[Start of Attachment]
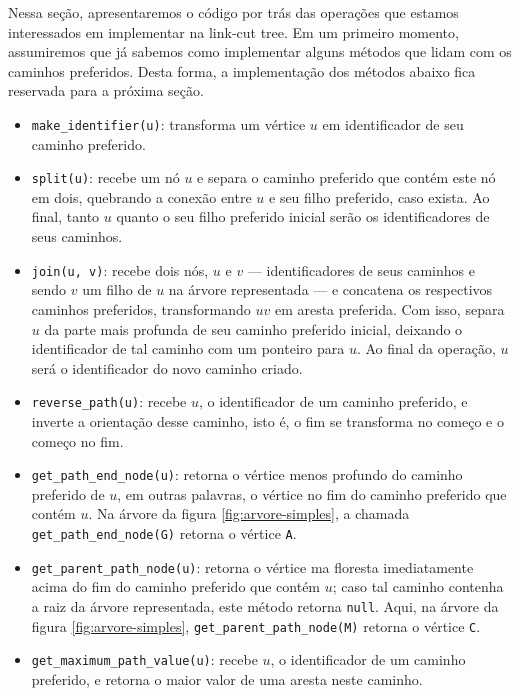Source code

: Nessa seção, apresentaremos o código por trás das operações que estamos interessados em implementar na link-cut tree. Em um primeiro momento, assumiremos que já sabemos como implementar alguns métodos que lidam com os caminhos preferidos. Desta forma, a implementação dos métodos abaixo fica reservada para a próxima seção.

\begin{itemize}
    \item \texttt{make\_identifier(u)}: transforma um vértice $u$ em identificador de seu caminho preferido.
    \item \texttt{split(u)}: recebe um nó $u$ e separa o caminho preferido que contém este nó em dois, quebrando a conexão entre $u$ e seu filho preferido, caso exista. Ao final, tanto $u$ quanto o seu filho preferido inicial serão os identificadores de seus caminhos.
    \item \texttt{join(u, v)}: recebe dois nós, $u$ e $v$ --- identificadores de seus caminhos e sendo $v$ um filho de $u$ na árvore representada --- e concatena os respectivos caminhos preferidos, transformando $uv$ em aresta preferida. Com isso, separa $u$ da parte mais profunda de seu caminho preferido inicial, deixando o identificador de tal caminho com um ponteiro para $u$. Ao final da operação, $u$ será o identificador do novo caminho criado.
    \item \texttt{reverse\_path(u)}: recebe $u$, o identificador de um caminho preferido, e inverte a orientação desse caminho, isto é, o fim se transforma no começo e o começo no fim.
    \item \texttt{get\_path\_end\_node(u)}: retorna o vértice menos profundo do caminho preferido de $u$, em outras palavras, o vértice no fim do caminho preferido que contém $u$. Na árvore da figura \ref{fig:arvore-simples}, a chamada \texttt{get\_path\_end\_node(G)} retorna o vértice \texttt{A}.
    \item \texttt{get\_parent\_path\_node(u)}: retorna o vértice ma floresta imediatamente acima do fim do caminho preferido que contém $u$; caso tal caminho contenha a raiz da árvore representada, este método retorna \texttt{null}. Aqui, na árvore da figura \ref{fig:arvore-simples}, \texttt{get\_parent\_path\_node(M)} retorna o vértice \texttt{C}.
    \item \texttt{get\_maximum\_path\_value(u)}: recebe $u$, o identificador de um caminho preferido, e retorna o maior valor de uma aresta neste caminho.
\end{itemize}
[End of Attachment]
Write out the material exactly, excluding pictures.

Source code

: Nessa seção, apresentaremos o código por trás das operações que estamos interessados em implementar na link-cut tree. Em um primeiro momento, assumiremos que já sabemos como implementar alguns métodos que lidam com os caminhos preferidos. Desta forma, a implementação dos métodos abaixo fica reservada para a próxima seção.

\begin{itemize}
    \item \texttt{make\_identifier(u)}: transforma um vértice $u$ em identificador de seu caminho preferido.
    \item \texttt{split(u)}: recebe um nó $u$ e separa o caminho preferido que contém este nó em dois, quebrando a conexão entre $u$ e seu filho preferido, caso exista. Ao final, tanto $u$ quanto o seu filho preferido inicial serão os identificadores de seus caminhos.
    \item \texttt{join(u, v)}: recebe dois nós, $u$ e $v$ --- identificadores de seus caminhos e sendo $v$ um filho de $u$ na árvore representada --- e concatena os respectivos caminhos preferidos, transformando $uv$ em aresta preferida. Com isso, separa $u$ da parte mais profunda de seu caminho preferido inicial, deixando o identificador de tal caminho com um ponteiro para $u$. Ao final da operação, $u$ será o identificador do novo caminho criado.
    \item \texttt{reverse\_path(u)}: recebe $u$, o identificador de um caminho preferido, e inverte a orientação desse caminho, isto é, o fim se transforma no começo e o começo no fim.
    \item \texttt{get\_path\_end\_node(u)}: retorna o vértice menos profundo do caminho preferido de $u$, em outras palavras, o vértice no fim do caminho preferido que contém $u$. Na árvore da figura \ref{fig:arvore-simples}, a chamada \texttt{get\_path\_end\_node(G)} retorna o vértice \texttt{A}.
    \item \texttt{get\_parent\_path\_node(u)}: retorna o vértice ma floresta imediatamente acima do fim do caminho preferido que contém $u$; caso tal caminho contenha a raiz da árvore representada, este método retorna \texttt{null}. Aqui, na árvore da figura \ref{fig:arvore-simples}, \texttt{get\_parent\_path\_node(M)} retorna o vértice \texttt{C}.
    \item \texttt{get\_maximum\_path\_value(u)}: recebe $u$, o identificador de um caminho preferido, e retorna o maior valor de uma aresta neste caminho.
\end{itemize}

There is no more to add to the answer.